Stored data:
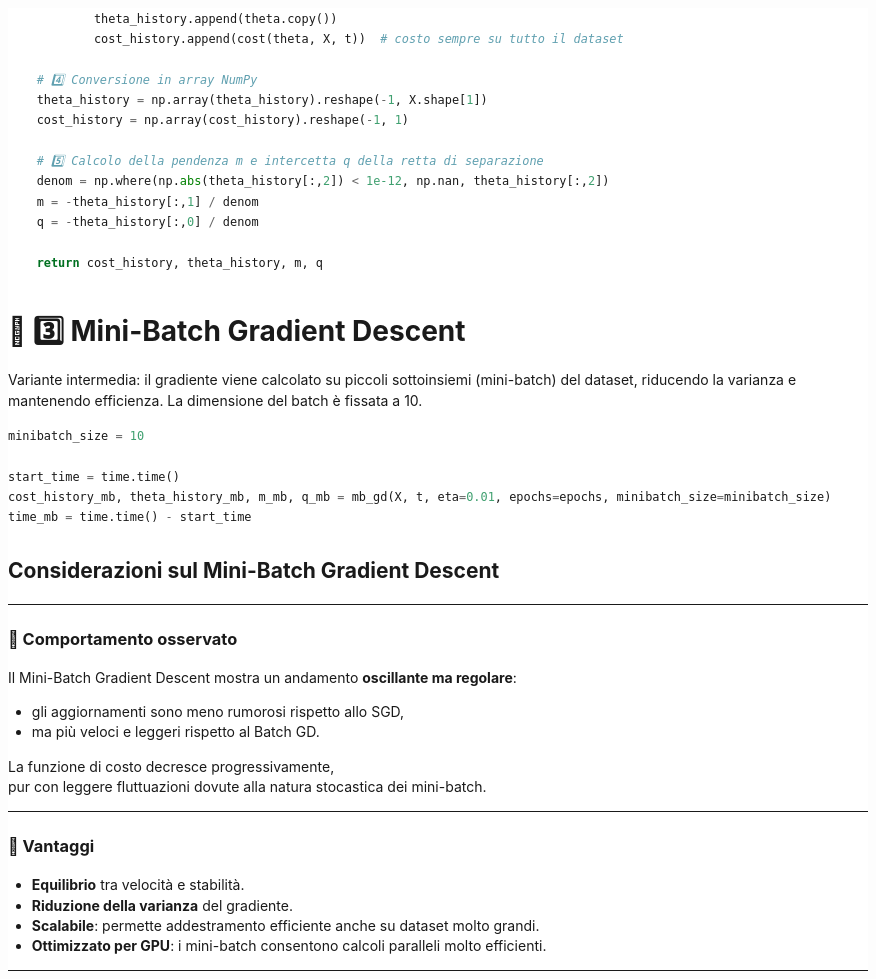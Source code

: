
 ```python
            theta_history.append(theta.copy())
            cost_history.append(cost(theta, X, t))  # costo sempre su tutto il dataset

    # 4️⃣ Conversione in array NumPy
    theta_history = np.array(theta_history).reshape(-1, X.shape[1])
    cost_history = np.array(cost_history).reshape(-1, 1)

    # 5️⃣ Calcolo della pendenza m e intercetta q della retta di separazione
    denom = np.where(np.abs(theta_history[:,2]) < 1e-12, np.nan, theta_history[:,2])
    m = -theta_history[:,1] / denom
    q = -theta_history[:,0] / denom

    return cost_history, theta_history, m, q
```

# 🧩 3️⃣ Mini-Batch Gradient Descent

Variante intermedia: il gradiente viene calcolato su piccoli sottoinsiemi (mini-batch) del dataset, riducendo la varianza e mantenendo efficienza. 
La dimensione del batch è fissata a 10.


```python
minibatch_size = 10

start_time = time.time()
cost_history_mb, theta_history_mb, m_mb, q_mb = mb_gd(X, t, eta=0.01, epochs=epochs, minibatch_size=minibatch_size)
time_mb = time.time() - start_time
```

## Considerazioni sul Mini-Batch Gradient Descent

---

### 🔹 Comportamento osservato

Il Mini-Batch Gradient Descent mostra un andamento **oscillante ma regolare**:
- gli aggiornamenti sono meno rumorosi rispetto allo SGD,  
- ma più veloci e leggeri rispetto al Batch GD.

La funzione di costo decresce progressivamente,  
pur con leggere fluttuazioni dovute alla natura stocastica dei mini-batch.

---

### 🔸 Vantaggi

- **Equilibrio** tra velocità e stabilità.  
- **Riduzione della varianza** del gradiente.  
- **Scalabile**: permette addestramento efficiente anche su dataset molto grandi.  
- **Ottimizzato per GPU**: i mini-batch consentono calcoli paralleli molto efficienti.

---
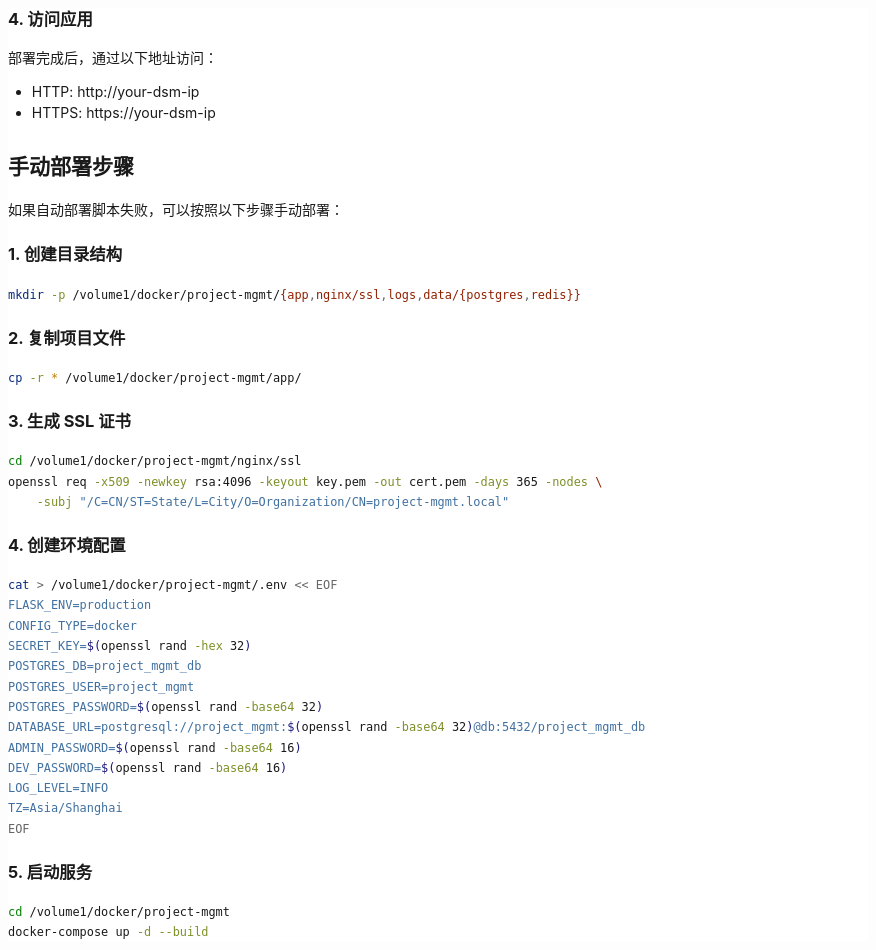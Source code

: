 ### 4. 访问应用

部署完成后，通过以下地址访问：
- HTTP: http://your-dsm-ip
- HTTPS: https://your-dsm-ip

## 手动部署步骤

如果自动部署脚本失败，可以按照以下步骤手动部署：

### 1. 创建目录结构

```bash
mkdir -p /volume1/docker/project-mgmt/{app,nginx/ssl,logs,data/{postgres,redis}}
```

### 2. 复制项目文件

```bash
cp -r * /volume1/docker/project-mgmt/app/
```

### 3. 生成 SSL 证书

```bash
cd /volume1/docker/project-mgmt/nginx/ssl
openssl req -x509 -newkey rsa:4096 -keyout key.pem -out cert.pem -days 365 -nodes \
    -subj "/C=CN/ST=State/L=City/O=Organization/CN=project-mgmt.local"
```

### 4. 创建环境配置

```bash
cat > /volume1/docker/project-mgmt/.env << EOF
FLASK_ENV=production
CONFIG_TYPE=docker
SECRET_KEY=$(openssl rand -hex 32)
POSTGRES_DB=project_mgmt_db
POSTGRES_USER=project_mgmt
POSTGRES_PASSWORD=$(openssl rand -base64 32)
DATABASE_URL=postgresql://project_mgmt:$(openssl rand -base64 32)@db:5432/project_mgmt_db
ADMIN_PASSWORD=$(openssl rand -base64 16)
DEV_PASSWORD=$(openssl rand -base64 16)
LOG_LEVEL=INFO
TZ=Asia/Shanghai
EOF
```

### 5. 启动服务

```bash
cd /volume1/docker/project-mgmt
docker-compose up -d --build
```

What is required - Show every line in the entries above that contains the string "della".

Written solution -
    # 5️⃣ Calcolo della pendenza m e intercetta q della retta di separazione
- **Riduzione della varianza** del gradiente.  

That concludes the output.